- WHAT TO DO: Your answer must be the line holding "If the limit" followed by every later line through the end of the entries, exactly as written.

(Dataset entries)
:::

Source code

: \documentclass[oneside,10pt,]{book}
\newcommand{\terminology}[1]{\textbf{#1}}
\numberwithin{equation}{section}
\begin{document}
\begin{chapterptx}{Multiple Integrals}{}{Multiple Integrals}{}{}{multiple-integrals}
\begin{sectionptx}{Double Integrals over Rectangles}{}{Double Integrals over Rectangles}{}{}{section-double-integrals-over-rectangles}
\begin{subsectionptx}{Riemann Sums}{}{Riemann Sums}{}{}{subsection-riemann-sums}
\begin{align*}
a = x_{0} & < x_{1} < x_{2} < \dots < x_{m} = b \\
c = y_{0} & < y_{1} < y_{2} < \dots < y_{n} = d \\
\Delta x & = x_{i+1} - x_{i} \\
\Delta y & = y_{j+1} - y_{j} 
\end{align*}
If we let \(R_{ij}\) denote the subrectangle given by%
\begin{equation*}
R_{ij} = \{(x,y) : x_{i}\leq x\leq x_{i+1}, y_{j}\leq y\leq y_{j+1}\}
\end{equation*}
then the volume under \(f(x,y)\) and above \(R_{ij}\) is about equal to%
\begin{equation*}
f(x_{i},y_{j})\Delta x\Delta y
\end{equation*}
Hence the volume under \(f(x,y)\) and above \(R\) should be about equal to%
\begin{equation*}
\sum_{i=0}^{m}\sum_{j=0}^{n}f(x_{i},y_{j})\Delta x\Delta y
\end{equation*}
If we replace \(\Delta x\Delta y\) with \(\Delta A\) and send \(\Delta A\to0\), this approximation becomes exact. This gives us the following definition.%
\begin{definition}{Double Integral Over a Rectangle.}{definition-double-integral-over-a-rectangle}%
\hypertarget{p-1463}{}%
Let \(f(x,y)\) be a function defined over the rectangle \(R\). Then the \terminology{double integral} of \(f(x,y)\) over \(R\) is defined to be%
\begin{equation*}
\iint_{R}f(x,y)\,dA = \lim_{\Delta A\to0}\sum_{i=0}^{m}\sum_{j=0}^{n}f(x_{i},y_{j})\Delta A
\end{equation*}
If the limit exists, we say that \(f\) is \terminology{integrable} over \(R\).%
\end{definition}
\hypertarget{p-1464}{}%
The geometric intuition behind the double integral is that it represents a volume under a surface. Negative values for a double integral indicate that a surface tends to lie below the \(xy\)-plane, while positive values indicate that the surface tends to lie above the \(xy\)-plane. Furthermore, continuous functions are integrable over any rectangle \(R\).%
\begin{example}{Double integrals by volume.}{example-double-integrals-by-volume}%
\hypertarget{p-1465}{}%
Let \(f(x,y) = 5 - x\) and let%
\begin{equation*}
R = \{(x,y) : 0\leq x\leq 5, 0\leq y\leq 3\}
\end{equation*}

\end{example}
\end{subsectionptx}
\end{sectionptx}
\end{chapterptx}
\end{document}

:::

- EXERCISE SOLUTION:
If the limit exists, we say that \(f\) is \terminology{integrable} over \(R\).%
\end{definition}
\hypertarget{p-1464}{}%
The geometric intuition behind the double integral is that it represents a volume under a surface. Negative values for a double integral indicate that a surface tends to lie below the \(xy\)-plane, while positive values indicate that the surface tends to lie above the \(xy\)-plane. Furthermore, continuous functions are integrable over any rectangle \(R\).%
\begin{example}{Double integrals by volume.}{example-double-integrals-by-volume}%
\hypertarget{p-1465}{}%
Let \(f(x,y) = 5 - x\) and let%
\begin{equation*}
R = \{(x,y) : 0\leq x\leq 5, 0\leq y\leq 3\}
\end{equation*}

\end{example}
\end{subsectionptx}
\end{sectionptx}
\end{chapterptx}
\end{document}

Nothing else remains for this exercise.